20 of 214 comments (clear)

  1. JFS by member57 · · Score: 4, Informative

    I use JFS on RAID 5, no errors, uptime of 200+ days currently. Handling large files 200-300MB each all day long. Excellent performance.

    --
    If Kerry was the answer, it must have been a stupid question.
    The UN - The largest "political" cause of death.
  2. The Google Filesystem by benploni · · Score: 5, Funny

    Google made a filesystem for exactly that purpose: storing HUGE files highly reliably. OK, so it's not publically available, but it's still perfect for you (other than that).

    1. Re:The Google Filesystem by hanwen · · Score: 4, Insightful
      Google made a filesystem for exactly that purpose: storing HUGE files highly reliably. OK, so it's not publically available, but it's still perfect for you

      I doubt that.

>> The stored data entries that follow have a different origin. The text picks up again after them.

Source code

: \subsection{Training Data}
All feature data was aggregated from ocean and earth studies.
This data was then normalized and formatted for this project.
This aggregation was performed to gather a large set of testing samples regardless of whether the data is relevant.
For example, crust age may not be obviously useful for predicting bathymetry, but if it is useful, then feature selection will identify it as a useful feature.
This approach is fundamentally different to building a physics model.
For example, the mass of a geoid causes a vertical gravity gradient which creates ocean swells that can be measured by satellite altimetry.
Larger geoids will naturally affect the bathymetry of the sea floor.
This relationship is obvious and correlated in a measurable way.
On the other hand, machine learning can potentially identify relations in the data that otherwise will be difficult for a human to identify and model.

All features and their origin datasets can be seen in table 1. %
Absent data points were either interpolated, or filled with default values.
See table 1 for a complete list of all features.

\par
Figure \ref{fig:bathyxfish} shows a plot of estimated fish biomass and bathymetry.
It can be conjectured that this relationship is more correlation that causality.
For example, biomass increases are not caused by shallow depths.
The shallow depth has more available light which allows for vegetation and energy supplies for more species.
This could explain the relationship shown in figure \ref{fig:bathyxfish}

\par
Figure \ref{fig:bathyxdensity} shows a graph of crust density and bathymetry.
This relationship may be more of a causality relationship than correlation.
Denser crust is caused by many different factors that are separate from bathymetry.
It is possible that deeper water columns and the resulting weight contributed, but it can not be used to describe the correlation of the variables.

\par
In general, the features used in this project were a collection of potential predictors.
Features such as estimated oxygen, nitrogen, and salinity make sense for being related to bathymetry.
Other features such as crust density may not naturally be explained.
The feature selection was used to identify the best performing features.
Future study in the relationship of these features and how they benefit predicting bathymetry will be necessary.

To run GFS (assuming you have the code), you need to have a big honking cluster, to replicate data across machines. Also, it assumes a different file semantics, so you need to hand-code your apps to use the different reading and writing semantics. It only works well for appending writes and streaming reads. Furthermore, GFS does not have file-locking, and concurrent writes will leave your files in an undefined states.

      --

      Han-Wen Nienhuys -- LilyPond

  3. Filesystem choice... by strredwolf · · Score: 3, Insightful

    So lets get this straight:

    You need a filesystem that can be "burned" to a medium, yet have error correction capability.

    Journaling doesn't do this. Journaling is for when you get a power surge in the middle of a write, you can get some of the data back. Currently no regular FS can do that.

    --

    --
    # Canmephians for a better Linux Kernel
    $Stalag99{"URL"}="http://stalag99.net";
  4. Possibly... by dcapel · · Score: 4, Funny

    p2pfs?

    Just upload to bittorrent, ftp, or some other p2p system, and redownload it if you need it again!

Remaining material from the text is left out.